The route was outlined by CAPTAIN ALLAN OTTY, an officer in the Royal Navy, who gave his name to Otty Lake. Three townships formed the basis of the Perth settlement in 1815 and 1816: Drummond, Bathurst and Beckwith.
The first church service at the Perth Military Settlement was conducted in the Government Store, in the summer of 1816, by Reverend William Smart (1788-1876). Reverend William Bell (1780-1857), arriving in 1817, would become Perth’s first ‘resident’ minister, but Smart was the first clergyman to reach Perth. He had been preaching along the St. Lawrence at Elizabethtown, Lyn, Yonge, Augusta and Matilda since 1811 and, during the War of 1812-1814, frequently preached to British troops serving at posts along the river. Reverend Smart had delivered the funeral oration for Major General Isaac Brock.
The first minister here in Perth was REV. WILLIAM BELL, who was pastor of the Perth Presbyterian Church in 1817 to 1857. His book “Hints to Emigrants” was published in 1824 and is a seminal work regarding the first settlers of Lanark County.
The settement at Richmond was founded in 1818, named after the Duke of Richmond.
Under the direction of LORD DALHOUSIE in 1820, the settlement of Lanark was undertaken. In 1823, the first large Irish immigration was located at Almonte, followed by the McNab idea in Renfrew County at Arnprior and the building of the Rideau canal. All these were mighty enterprises of over a century ago, with foundations laid deep in virgin forest and along unharnessed rivers that yielded year by year in the development of the country to the splendid area of Eastern Ontario – and more particularly in this instance to the County of Lanark.

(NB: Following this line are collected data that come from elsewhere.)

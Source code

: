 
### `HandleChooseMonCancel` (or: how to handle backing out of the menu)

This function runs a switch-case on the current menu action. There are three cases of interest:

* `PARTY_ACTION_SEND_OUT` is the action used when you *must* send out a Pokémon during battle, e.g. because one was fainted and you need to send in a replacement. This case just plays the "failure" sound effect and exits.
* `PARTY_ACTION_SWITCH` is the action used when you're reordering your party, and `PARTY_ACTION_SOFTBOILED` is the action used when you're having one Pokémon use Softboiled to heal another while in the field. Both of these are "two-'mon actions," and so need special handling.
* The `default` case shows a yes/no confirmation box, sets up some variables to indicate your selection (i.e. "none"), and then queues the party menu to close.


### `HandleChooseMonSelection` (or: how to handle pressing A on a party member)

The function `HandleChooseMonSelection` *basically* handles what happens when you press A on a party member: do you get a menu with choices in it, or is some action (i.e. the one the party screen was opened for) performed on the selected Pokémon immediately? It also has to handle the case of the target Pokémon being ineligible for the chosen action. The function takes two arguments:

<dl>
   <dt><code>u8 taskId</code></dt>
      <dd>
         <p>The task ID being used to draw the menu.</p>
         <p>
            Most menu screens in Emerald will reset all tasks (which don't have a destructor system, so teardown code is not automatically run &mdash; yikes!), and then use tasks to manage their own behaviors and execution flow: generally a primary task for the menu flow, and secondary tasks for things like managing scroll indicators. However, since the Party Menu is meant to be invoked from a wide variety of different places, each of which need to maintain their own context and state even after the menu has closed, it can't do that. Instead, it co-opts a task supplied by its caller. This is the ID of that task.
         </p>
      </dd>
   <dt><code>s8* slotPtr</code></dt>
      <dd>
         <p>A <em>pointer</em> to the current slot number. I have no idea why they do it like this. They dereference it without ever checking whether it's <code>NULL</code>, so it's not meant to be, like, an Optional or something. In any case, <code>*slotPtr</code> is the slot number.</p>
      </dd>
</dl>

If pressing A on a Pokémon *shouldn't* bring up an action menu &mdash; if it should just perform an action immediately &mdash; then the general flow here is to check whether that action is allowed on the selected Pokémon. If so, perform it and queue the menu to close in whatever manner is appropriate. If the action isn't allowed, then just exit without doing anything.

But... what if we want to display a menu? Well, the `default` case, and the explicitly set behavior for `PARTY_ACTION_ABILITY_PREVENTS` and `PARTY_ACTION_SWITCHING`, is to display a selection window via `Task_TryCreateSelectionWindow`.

It is established beyond a doubt that Perth was founded by some pioneer Scotchmen in 1815, and Scottish names were given to the area. This town was named after the city of Perth in Scotland, and it was natural the river on which the town stands took its name after the Scottish Tay. When the time came for a county designation, Lanark was chosen after a county familiar in Scotland’s history. The district of Bathurst was called after the Henry Bathurst, 3rd Earl of Bathurst, a colonial secretary in 1814 who was organizing colonization schemes for Upper Canada.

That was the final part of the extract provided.